As though to confirm the view of Clowes, the historical preamble to the Deed Poll of the Primitive Methodist Connexion - its document of highest official authority - sets forth the origin of the Connexion, and finds it in the fusion of the Clowesites and Camp Meeting Methodists. Having mentioned the societies at Ramsor, Wootton, Stanley, and Tunstall, this carefully-drawn legal instrument proceeds: -
"And the said several societies and classes, together with other congregations, societies, and classes, in several parts of England, were afterwards closely united and connected, and the whole thereof under the care of the said Hugh Bourne, James Bourne, William Clowes, and James Steele, were formed into one general community or Connexion, known and distinguished by the title or denomination of 'The Primitive Methodist Connexion.'"

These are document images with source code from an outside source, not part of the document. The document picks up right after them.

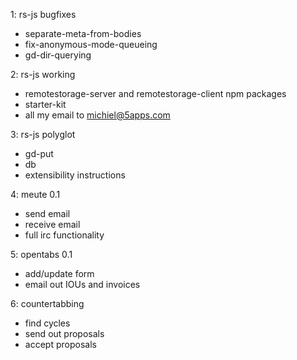 1: rs-js bugfixes
* separate-meta-from-bodies
* fix-anonymous-mode-queueing
* gd-dir-querying

2: rs-js working
* remotestorage-server and remotestorage-client npm packages
* starter-kit
* all my email to michiel@5apps.com

3: rs-js polyglot
* gd-put
* db
* extensibility instructions

4: meute 0.1
* send email
* receive email
* full irc functionality

5: opentabs 0.1
* add/update form
* email out IOUs and invoices

6: countertabbing
* find cycles
* send out proposals
* accept proposals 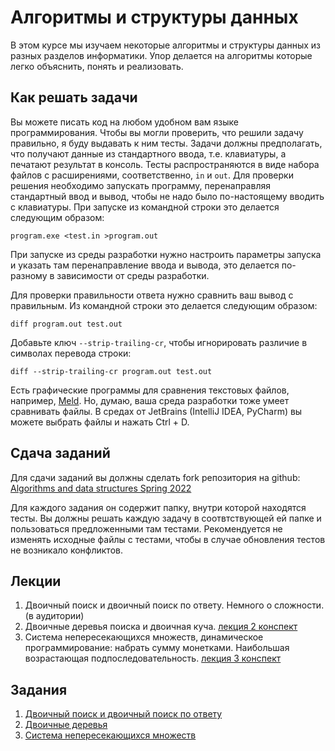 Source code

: # Алгоритмы и структуры данных

В этом курсе мы изучаем некоторые алгоритмы и структуры данных из разных разделов информатики. Упор делается на алгоритмы которые легко объяснить, понять и реализовать.

## Как решать задачи

Вы можете писать код на любом удобном вам языке программирования. Чтобы вы могли проверить, что решили задачу правильно, я буду выдавать к ним тесты. Задачи должны предполагать, что получают данные из стандартного ввода, т.е. клавиатуры, а печатают результат в консоль. Тесты распространяются в виде набора файлов с расширениями, соответственно, `in` и `out`. Для проверки решения необходимо запускать программу, перенаправляя стандартный ввод и вывод, чтобы не надо было по-настоящему вводить с клавиатуры. При запуске из командной строки это делается следующим образом:

`program.exe <test.in >program.out`

При запуске из среды разработки нужно настроить параметры запуска и указать там перенаправление ввода и вывода, это делается по-разному в зависимости от среды разработки.

Для проверки правильности ответа нужно сравнить ваш вывод с правильным. Из командной строки это делается следующим образом:

`diff program.out test.out`

Добавьте ключ `--strip-trailing-cr`, чтобы игнорировать различие в символах перевода строки:

`diff --strip-trailing-cr program.out test.out`

Есть графические программы для сравнения текстовых файлов, например, [Meld](https://meldmerge.org/). Но,
думаю, ваша среда разработки тоже умеет сравнивать файлы. В средах от JetBrains (IntelliJ IDEA, PyCharm) вы можете выбрать файлы и нажать Ctrl + D.

## Сдача заданий

Для сдачи заданий вы должны сделать fork репозитория на github: [Algorithms and data structures Spring 2022](https://github.com/iposov/algorithms-and-data-structures-spring-2022)

Для каждого задания он содержит папку, внутри которой находятся тесты. Вы должны решать каждую задачу в соотвтствующей ей папке и пользоваться предложенными там тестами. Рекомендуется не изменять исходные файлы с тестами, чтобы в случае обновления тестов не возникало конфликтов.

## Лекции

1. Двоичный поиск и двоичный поиск по ответу. Немного о сложности. (в аудитории)
2. Двоичные деревья поиска и двоичная куча. [лекция 2 конспект](lecture-2.pdf)
3. Система непересекающихся множеств, динамическое программирование: набрать сумму монетками. Наибольшая возрастающая подпоследовательность. [лекция 3 конспект](lecture-3.pdf)

## Задания

1. [Двоичный поиск и двоичный поиск по ответу](binary-search.md)
2. [Двоичные деревья](binary-trees.md)
3. [Система непересекающихся множеств](uff.md)
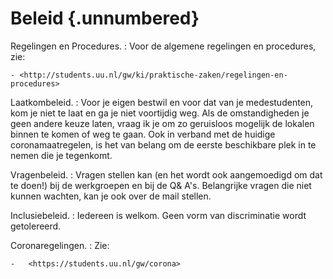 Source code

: # Beleid {.unnumbered}

Regelingen en Procedures.
:   Voor de algemene regelingen en procedures, zie:

    - <http://students.uu.nl/gw/ki/praktische-zaken/regelingen-en-procedures>

Laatkombeleid.
:   Voor je eigen bestwil en voor dat van je medestudenten, kom je niet te laat
    en ga je niet voortijdig weg.
    Als de omstandigheden je geen andere keuze laten, vraag ik je om zo
    geruisloos mogelijk de lokalen binnen te komen of weg te gaan.
    Ook in verband met de huidige coronamaatregelen, is het van belang om de
    eerste beschikbare plek in te nemen die je tegenkomt.

Vragenbeleid.
:   Vragen stellen kan (en het wordt ook aangemoedigd om dat te doen!) bij de
    werkgroepen en bij de Q& A's.
    Belangrijke vragen die niet kunnen wachten, kan je ook over de mail stellen.

Inclusiebeleid.
:   Iedereen is welkom. Geen vorm van discriminatie wordt getolereerd.

Coronaregelingen.
:   Zie:

    -   <https://students.uu.nl/gw/corona>
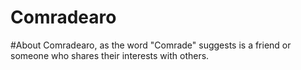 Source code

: # Comradearo

#About
Comradearo, as the word "Comrade" suggests is a friend or someone who shares their interests with others.

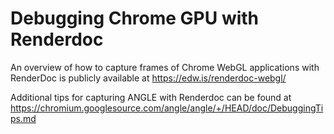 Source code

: # Debugging Chrome GPU with Renderdoc

An overview of how to capture frames of Chrome WebGL applications with RenderDoc
is publicly available at https://edw.is/renderdoc-webgl/

Additional tips for capturing ANGLE with Renderdoc can be found at
https://chromium.googlesource.com/angle/angle/+/HEAD/doc/DebuggingTips.md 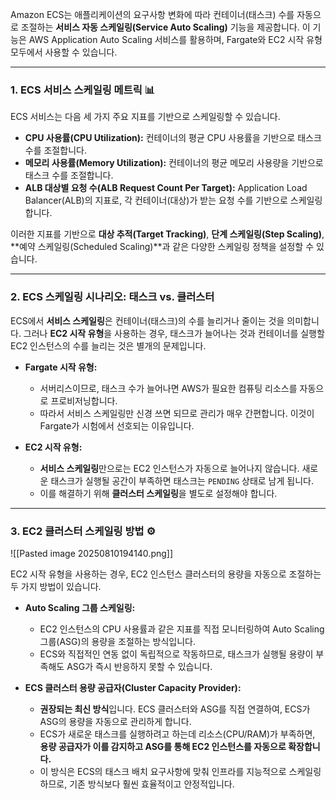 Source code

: 
Amazon ECS는 애플리케이션의 요구사항 변화에 따라 컨테이너(태스크) 수를 자동으로 조절하는 **서비스 자동 스케일링(Service Auto Scaling)** 기능을 제공합니다. 이 기능은 AWS Application Auto Scaling 서비스를 활용하며, Fargate와 EC2 시작 유형 모두에서 사용할 수 있습니다.

---

### 1. ECS 서비스 스케일링 메트릭 📊

ECS 서비스는 다음 세 가지 주요 지표를 기반으로 스케일링할 수 있습니다.

- **CPU 사용률(CPU Utilization):** 컨테이너의 평균 CPU 사용률을 기반으로 태스크 수를 조절합니다.
- **메모리 사용률(Memory Utilization):** 컨테이너의 평균 메모리 사용량을 기반으로 태스크 수를 조절합니다.
- **ALB 대상별 요청 수(ALB Request Count Per Target):** Application Load Balancer(ALB)의 지표로, 각 컨테이너(대상)가 받는 요청 수를 기반으로 스케일링합니다.

이러한 지표를 기반으로 **대상 추적(Target Tracking)**, **단계 스케일링(Step Scaling)**, **예약 스케일링(Scheduled Scaling)**과 같은 다양한 스케일링 정책을 설정할 수 있습니다.

---

### 2. ECS 스케일링 시나리오: 태스크 vs. 클러스터

ECS에서 **서비스 스케일링**은 컨테이너(태스크)의 수를 늘리거나 줄이는 것을 의미합니다. 그러나 **EC2 시작 유형**을 사용하는 경우, 태스크가 늘어나는 것과 컨테이너를 실행할 EC2 인스턴스의 수를 늘리는 것은 별개의 문제입니다.

- **Fargate 시작 유형:**
    
    - 서버리스이므로, 태스크 수가 늘어나면 AWS가 필요한 컴퓨팅 리소스를 자동으로 프로비저닝합니다.
    - 따라서 서비스 스케일링만 신경 쓰면 되므로 관리가 매우 간편합니다. 이것이 Fargate가 시험에서 선호되는 이유입니다.
- **EC2 시작 유형:**
    
    - **서비스 스케일링**만으로는 EC2 인스턴스가 자동으로 늘어나지 않습니다. 새로운 태스크가 실행될 공간이 부족하면 태스크는 `PENDING` 상태로 남게 됩니다.
    - 이를 해결하기 위해 **클러스터 스케일링**을 별도로 설정해야 합니다.

---

### 3. EC2 클러스터 스케일링 방법 ⚙️

![[Pasted image 20250810194140.png]]

EC2 시작 유형을 사용하는 경우, EC2 인스턴스 클러스터의 용량을 자동으로 조절하는 두 가지 방법이 있습니다.

- **Auto Scaling 그룹 스케일링:**
    
    - EC2 인스턴스의 CPU 사용률과 같은 지표를 직접 모니터링하여 Auto Scaling 그룹(ASG)의 용량을 조절하는 방식입니다.
    - ECS와 직접적인 연동 없이 독립적으로 작동하므로, 태스크가 실행될 용량이 부족해도 ASG가 즉시 반응하지 못할 수 있습니다.

- **ECS 클러스터 용량 공급자(Cluster Capacity Provider):**
    
    - **권장되는 최신 방식**입니다. ECS 클러스터와 ASG를 직접 연결하여, ECS가 ASG의 용량을 자동으로 관리하게 합니다.
    - ECS가 새로운 태스크를 실행하려고 하는데 리소스(CPU/RAM)가 부족하면, **용량 공급자가 이를 감지하고 ASG를 통해 EC2 인스턴스를 자동으로 확장합니다.**
    - 이 방식은 ECS의 태스크 배치 요구사항에 맞춰 인프라를 지능적으로 스케일링하므로, 기존 방식보다 훨씬 효율적이고 안정적입니다.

Undoubtedly, then, William Clowes is right in his main contention, viz., that the Primitive Methodist Church began in 1811, and, therefore, that the proper history of the Church must also begin with that date. It is an anachronism to speak of Primitive Methodism before 1811. Any incidents which took place prior to the union effected in this memorable year, must be regarded as incidents and episodes belonging to a revivalistic movement, or series of revivalistic movements, locally differentiated, proceeding on early or primitive Methodist lines, partaking, therefore, of the nature of a survival, reaction, or return to an earlier type of aggressive agency, and finally converging and coalescing in one general community or Connexion.